# Rockwool cubes and cloning question!



## MeNtAlPaTiEnT (Apr 19, 2008)

Ok, I've purchased a cloning dome with rockwool cubes. The question I am asking is that once the clone has rooted, to you either just pull the clone and its roots from the cube or do you cut the entire cube from the whole thing alltogether? Or should I seperate each square before hand with a clean cut so I can easily remove each rooted clone? Thanks!

Do I just soak these cubes in regular household water? They say to start the cubes in starting solution but wouldn't regular water work? I'm new to this whole rockwool thing so help a rookie out,


----------



## parkingjoe (Apr 19, 2008)

ok mental 1st i consider rockwool the hardest for sucess rate in cloning but once mastered is as good as the rest.

ok heres how ya do it.

1. seperate the individual little cubes.

2. get some water say 2 litres and add 1 drop of superthrive to it (although not essential ime it makes clones root faster.)

3. ph adjust the solution to about 5.5 ph

4. soak the cubes in the solution then hold each cube and with a throwing motion technique like you do with a thermometer this helps get excess water out of the cube.

5.  poke a hole big enough in the rockwool cubes to hold the clone but not too big that its a loose fit just nice and snug.

6. get some cloning gel/powder like clonex/olivias and the take a cutting offa ya plants and dip into the gel/powder and plonk into the cube.

7. keeping the temps min of 19c maybe bit higher in the propagator.

8. place dome back over the tray housing the clones and lift the lid on a daily basis for a few minutes to allow a bit of airflow into the prop.

9. ideally have a cloning light above the prop or some flourescents.

10 just a waiting game now but within 10 days they should all be rooted and keep tabs that the cubes dont dry out just keep them moist and not wet.

good luck mental.

any probs just pm me dude

pkj


----------



## MeNtAlPaTiEnT (Apr 19, 2008)

Hey thanks man. I'm going to snip some clones off either tonight or tomorrow. We'll see how things go.


----------



## NorCalHal (Apr 20, 2008)

You have me curious Joe, why do you think it is harder to clone in rockwool?

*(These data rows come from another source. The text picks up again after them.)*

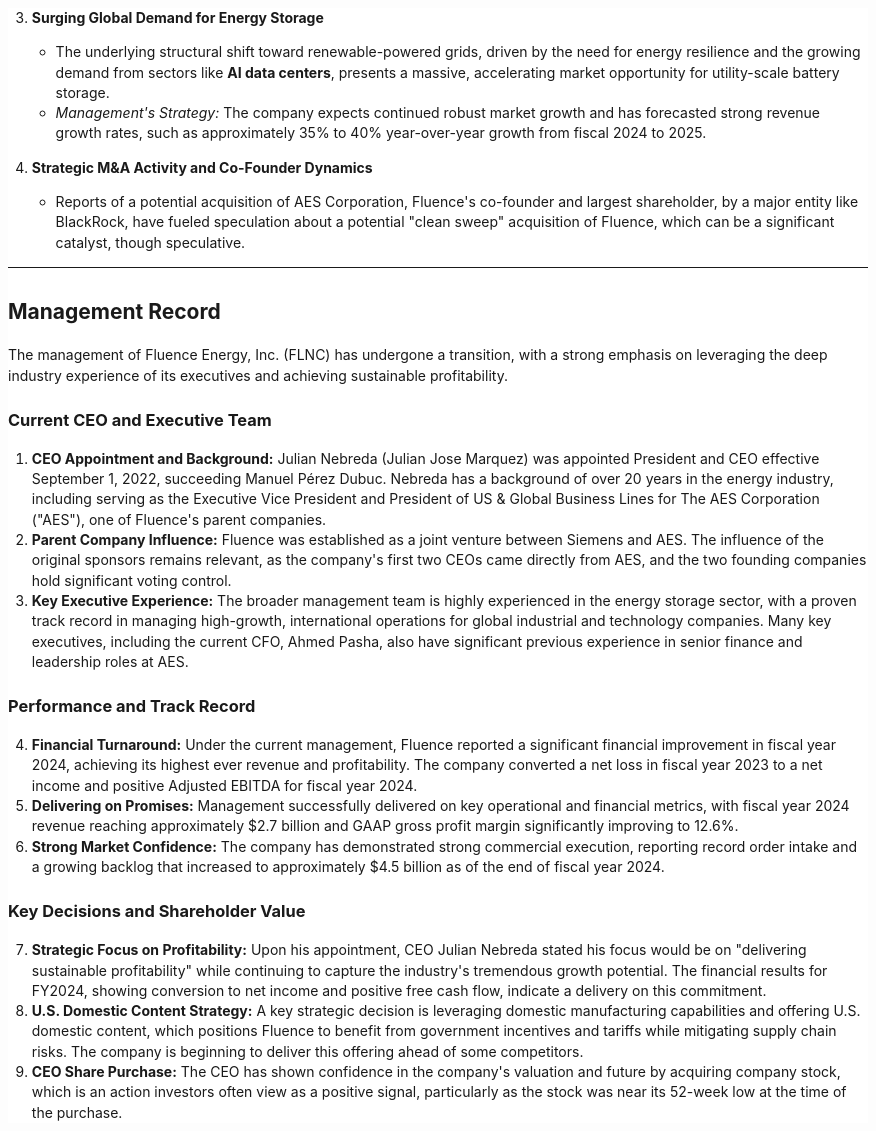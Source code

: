 3.  **Surging Global Demand for Energy Storage**
    *   The underlying structural shift toward renewable-powered grids, driven by the need for energy resilience and the growing demand from sectors like **AI data centers**, presents a massive, accelerating market opportunity for utility-scale battery storage.
    *   *Management's Strategy:* The company expects continued robust market growth and has forecasted strong revenue growth rates, such as approximately 35% to 40% year-over-year growth from fiscal 2024 to 2025.

4.  **Strategic M&A Activity and Co-Founder Dynamics**
    *   Reports of a potential acquisition of AES Corporation, Fluence's co-founder and largest shareholder, by a major entity like BlackRock, have fueled speculation about a potential "clean sweep" acquisition of Fluence, which can be a significant catalyst, though speculative.

---

## Management Record

The management of Fluence Energy, Inc. (FLNC) has undergone a transition, with a strong emphasis on leveraging the deep industry experience of its executives and achieving sustainable profitability.

### **Current CEO and Executive Team**

1.  **CEO Appointment and Background:** Julian Nebreda (Julian Jose Marquez) was appointed President and CEO effective September 1, 2022, succeeding Manuel Pérez Dubuc. Nebreda has a background of over 20 years in the energy industry, including serving as the Executive Vice President and President of US & Global Business Lines for The AES Corporation ("AES"), one of Fluence's parent companies.
2.  **Parent Company Influence:** Fluence was established as a joint venture between Siemens and AES. The influence of the original sponsors remains relevant, as the company's first two CEOs came directly from AES, and the two founding companies hold significant voting control.
3.  **Key Executive Experience:** The broader management team is highly experienced in the energy storage sector, with a proven track record in managing high-growth, international operations for global industrial and technology companies. Many key executives, including the current CFO, Ahmed Pasha, also have significant previous experience in senior finance and leadership roles at AES.

### **Performance and Track Record**

4.  **Financial Turnaround:** Under the current management, Fluence reported a significant financial improvement in fiscal year 2024, achieving its highest ever revenue and profitability. The company converted a net loss in fiscal year 2023 to a net income and positive Adjusted EBITDA for fiscal year 2024.
5.  **Delivering on Promises:** Management successfully delivered on key operational and financial metrics, with fiscal year 2024 revenue reaching approximately \$2.7 billion and GAAP gross profit margin significantly improving to 12.6%.
6.  **Strong Market Confidence:** The company has demonstrated strong commercial execution, reporting record order intake and a growing backlog that increased to approximately \$4.5 billion as of the end of fiscal year 2024.

### **Key Decisions and Shareholder Value**

7.  **Strategic Focus on Profitability:** Upon his appointment, CEO Julian Nebreda stated his focus would be on "delivering sustainable profitability" while continuing to capture the industry's tremendous growth potential. The financial results for FY2024, showing conversion to net income and positive free cash flow, indicate a delivery on this commitment.
8.  **U.S. Domestic Content Strategy:** A key strategic decision is leveraging domestic manufacturing capabilities and offering U.S. domestic content, which positions Fluence to benefit from government incentives and tariffs while mitigating supply chain risks. The company is beginning to deliver this offering ahead of some competitors.
9.  **CEO Share Purchase:** The CEO has shown confidence in the company's valuation and future by acquiring company stock, which is an action investors often view as a positive signal, particularly as the stock was near its 52-week low at the time of the purchase.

I have used rockwool cubes for years and have a high sucess rate.


----------



## lyfr (Apr 20, 2008)

NorCalHal said:
			
		

> You have me curious Joe, why do you think it is harder to clone in rockwool?
> 
> I have used rockwool cubes for years and have a high sucess rate.


maybe were just lucky!  i too have had good success(over 90% anyway) rooting with rockwool.  i mix a little liquid seaweed with my water.


----------



## NorCalHal (Apr 20, 2008)

I use Olivia's cloning solution to saok my cubes. I also use a heatmat.


----------



## 4u2sm0ke (Apr 20, 2008)

I too use a heat mat..its need for the hummidity that the clones need..Hello and welcome my friend..I dont want to contridict anything that is working for others and can only tell you from my own exp..I like rockwool with a rooting gel and solution..here is what I do...

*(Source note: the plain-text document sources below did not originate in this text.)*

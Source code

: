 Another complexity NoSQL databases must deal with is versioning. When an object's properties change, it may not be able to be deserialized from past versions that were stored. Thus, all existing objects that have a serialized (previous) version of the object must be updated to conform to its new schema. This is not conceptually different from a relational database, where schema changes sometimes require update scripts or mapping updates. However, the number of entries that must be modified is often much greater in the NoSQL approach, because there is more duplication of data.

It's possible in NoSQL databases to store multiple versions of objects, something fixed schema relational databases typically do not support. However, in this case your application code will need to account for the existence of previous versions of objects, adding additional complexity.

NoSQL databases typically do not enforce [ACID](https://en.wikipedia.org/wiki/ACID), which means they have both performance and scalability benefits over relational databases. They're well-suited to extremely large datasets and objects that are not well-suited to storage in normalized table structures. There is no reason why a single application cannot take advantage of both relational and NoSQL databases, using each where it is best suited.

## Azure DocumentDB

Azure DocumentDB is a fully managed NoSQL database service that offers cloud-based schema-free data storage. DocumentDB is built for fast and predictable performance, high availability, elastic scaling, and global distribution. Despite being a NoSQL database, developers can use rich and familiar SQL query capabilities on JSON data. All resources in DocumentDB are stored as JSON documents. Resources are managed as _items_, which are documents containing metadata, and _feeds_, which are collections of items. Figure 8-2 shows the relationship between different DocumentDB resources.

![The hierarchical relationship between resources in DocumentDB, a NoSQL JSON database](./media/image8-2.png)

dome, heat mat, rockwool cubes 1" cubes, root gel (cloneX), with clone sollution (cloneX)..I use Disstilled water from the food store.

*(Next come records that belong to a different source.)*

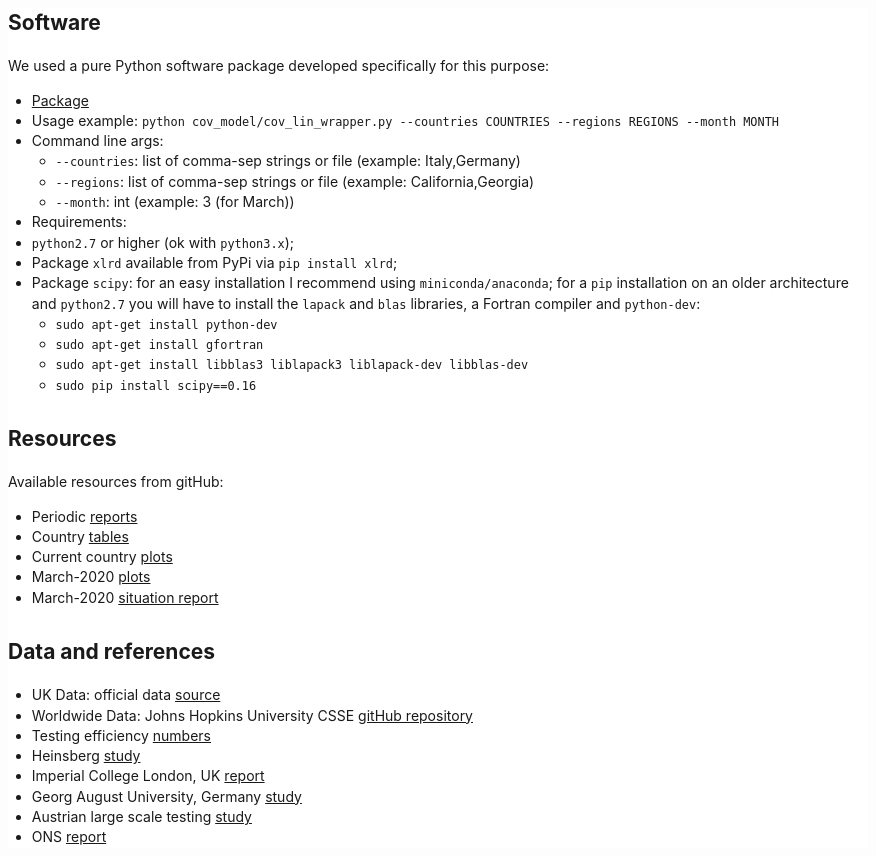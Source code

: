 ## Software

We used a pure Python software package developed specifically for this purpose:

- [Package](https://github.com/valeriupredoi/COVID-19_LINEAR/blob/master/cov_model)
- Usage example: `python cov_model/cov_lin_wrapper.py --countries COUNTRIES --regions REGIONS --month MONTH`
- Command line args:
  - `--countries`: list of comma-sep strings or file (example: Italy,Germany)
  - `--regions`: list of comma-sep strings or file (example: California,Georgia)
  - `--month`: int (example: 3 (for March))
- Requirements:
- `python2.7` or higher (ok with `python3.x`);
- Package `xlrd` available from PyPi via `pip install xlrd`;
- Package `scipy`: for an easy installation I recommend using `miniconda/anaconda`;
  for a `pip` installation on an older architecture and `python2.7` you will have
  to install the `lapack` and `blas` libraries, a Fortran compiler and `python-dev`:
  - `sudo apt-get install python-dev`
  - `sudo apt-get install gfortran`
  - `sudo apt-get install libblas3 liblapack3 liblapack-dev libblas-dev`
  - `sudo pip install scipy==0.16`

## Resources

Available resources from gitHub:

* Periodic [reports](https://github.com/valeriupredoi/COVID-19_LINEAR/tree/master/Reports)
* Country [tables](https://github.com/valeriupredoi/COVID-19_LINEAR/blob/master/country_tables)
* Current country [plots](https://github.com/valeriupredoi/COVID-19_LINEAR/blob/master/country_plots)
* March-2020 [plots](https://github.com/valeriupredoi/COVID-19_LINEAR/blob/master/anciliaries/country_plots_03-2020)
* March-2020 [situation report](https://github.com/valeriupredoi/COVID-19_LINEAR/blob/master/anciliaries/Situtaion_Report_March-2020.md)

## Data and references

- UK Data: official data [source](https://www.gov.uk/government/publications/covid-19-track-coronavirus-cases)
- Worldwide Data: Johns Hopkins University CSSE [gitHub repository](https://github.com/CSSEGISandData/COVID-19/tree/master/csse_covid_19_data/csse_covid_19_daily_reports)
- Testing efficiency [numbers](https://en.wikipedia.org/wiki/COVID-19_testing#Virus_testing_by_country)
- Heinsberg [study](https://www.tagesschau.de/regional/nordrheinwestfalen/corona-studie-heinsberg-101.html)
- Imperial College London, UK [report](https://www.imperial.ac.uk/media/imperial-college/medicine/sph/ide/gida-fellowships/Imperial-College-COVID19-Europe-estimates-and-NPI-impact-30-03-2020.pdf)
- Georg August University, Germany [study](http://www.uni-goettingen.de/en/606540.html)
- Austrian large scale testing [study](https://www.bloomberg.com/news/articles/2020-04-10/austrian-study-shows-coronavirus-cases-more-than-3-times-higher?fbclid=IwAR0sUvTL38gYPHWMn0fqHkZRfrs9WnK7On0uH8hLA-dVs3qXhAd1bcOSq7g)
- ONS [report](https://www.ons.gov.uk/peoplepopulationandcommunity/birthsdeathsandmarriages/deaths/bulletins/deathsregisteredweeklyinenglandandwalesprovisional/weekending3april2020#main-points)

1.   pre-soak cubes for 1 hour in rooting sollution
2.  use toothpick to poke hole in center of cube.
3.  take cutting ( proper tech should be used)
4.   dip cutting in clone gel
5.  insert cutting into cent hole on cube
6.  place cube in clone dome
7.  4' flour tube is best for cloneing..IME
8.  keep cube moist and I like to mist once a day with my clone solution ( some might not but I do)
9.   and the most inportant thing when cloneing is PAITAINCE..it will take anywhere from 10- 21 days..
10.  when roots start to show threw cube..plant in medium of choice

yes I plant the whole thing 1/4" deep in soil.( cube and all).then I use a basting tool to water cube for the next week or two

you will find lots of diffrent ways people do this..I tried lots of cloneing ways and you will too..just find what works for you the best and work on that..Good luck my friend...and smoke up its 420


----------